海德格尔指出,实践是一种特殊的活动,通过意志成为可能,意志是“按照概念而行动的能力”。意志在实践活动(praxis)的意义上是行动的能力。意志不是别的,就是实践理性,而且反过来也一样,实践理性是意志,即根据对某物的表象作为原则而力行的能力。这样的一个意志不是通过任何可经验的东西,只有通过它自身才被规定。这样一个意志就是纯粹意志。纯粹意志是纯粹理性,只为了它自身,自我规定为意志统治的行动,即实践活动。纯粹意志是纯粹理性只为了它自身才是实践的(21)。纯粹意志是实践活动,在这种实践活动中,并通过这种实践活动,纯粹实践理性的基本法则具有现实性。海德格尔说:“实践自由是自我立法、纯粹意志、自律。自由因此自我揭示为纯粹实践理性的实际性的可能性条件。实践自由作为自律是自我负责性,这种自我负责是人的人格的本质,本真的本质,人的人性。”(22)
康德通过道德法则,纯粹实践理性的现实性得到证实,在海德格尔看来,纯粹意志的基本法则、纯粹实践理性的基本法则的出现不是别的,就是法则给与的形式。

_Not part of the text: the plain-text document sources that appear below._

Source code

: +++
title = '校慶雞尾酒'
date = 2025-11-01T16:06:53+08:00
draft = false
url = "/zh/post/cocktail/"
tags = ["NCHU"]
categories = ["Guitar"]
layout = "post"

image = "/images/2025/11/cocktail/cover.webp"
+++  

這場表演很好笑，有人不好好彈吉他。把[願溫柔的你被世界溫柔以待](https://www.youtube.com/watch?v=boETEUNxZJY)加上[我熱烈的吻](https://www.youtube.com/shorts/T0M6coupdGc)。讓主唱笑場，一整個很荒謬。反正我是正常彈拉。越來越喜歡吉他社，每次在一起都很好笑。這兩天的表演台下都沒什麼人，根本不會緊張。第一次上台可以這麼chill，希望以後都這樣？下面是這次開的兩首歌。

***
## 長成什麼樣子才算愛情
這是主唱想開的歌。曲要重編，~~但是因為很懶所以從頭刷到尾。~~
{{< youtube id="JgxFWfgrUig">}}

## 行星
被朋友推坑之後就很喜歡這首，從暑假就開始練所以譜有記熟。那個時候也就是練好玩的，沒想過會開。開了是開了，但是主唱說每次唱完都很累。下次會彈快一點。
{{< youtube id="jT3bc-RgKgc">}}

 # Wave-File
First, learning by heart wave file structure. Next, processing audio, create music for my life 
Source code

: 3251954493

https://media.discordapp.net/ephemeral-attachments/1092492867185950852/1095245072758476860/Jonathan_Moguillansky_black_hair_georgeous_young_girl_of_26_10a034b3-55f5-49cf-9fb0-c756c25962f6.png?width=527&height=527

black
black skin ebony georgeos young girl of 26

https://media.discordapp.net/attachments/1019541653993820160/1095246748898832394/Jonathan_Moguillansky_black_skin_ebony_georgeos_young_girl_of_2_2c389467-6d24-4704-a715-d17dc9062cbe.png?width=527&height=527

这就意味着道德的基本法则就是一种形式的法则。形式在这里并不空洞,而是对与法则相关联的事例的决定性的、恰当的规定。所以,意志的纯粹法则的给与就具有命令或定言的特征,也就是“你应该”的特征。对神圣的意志来说,法则只是它在任何情况下所意志的东西;而对有限的理性存在者人的善良意志来说,法则就是纯粹意志的“应该”。“应该”就是纯粹意志,也就是说,意志并不以意志所获得的其他什么东西为目的,而是以自身为目的。意志的法则不是在有条件的意义上说“应该”,而是在无条件的意义上说“应该”。因此,一个有限的纯粹意志的基本法则,即纯粹实践理性的道德法则是定言命令或绝对命令。
康德说:“它因此是道德法则,(一旦我们为我们自己拟定了意志的准则)我们就立即意识到道德法则首先将其自身提交给我们,而且由于理性把它呈现为不让任何感性条件占上风的、确实完全独立于它们的决定根据,所以道德法则就径直导致了自由概念。”(23) 海德格尔认为,这里的关键是“一旦我们为我们自己拟定了意志的准则”,也就是说,我们一旦现实地意愿,一旦我们意识到行动的动机并对其做出决定。海德格尔说:“现实地意愿不是去意愿别的,就是去意愿此—在的实存的应该。”(24) 意愿的现实性只存在于这种现实性的意愿中。所以,纯粹意志不是一种精神的发生,只是因为预见到了一种独立存在的法则的价值,才相应地让其指导我们的行为。相反,纯粹意志本身就构成了纯粹实践理性的道德法则的实际性。当且仅当纯粹意志意愿,道德法则存在。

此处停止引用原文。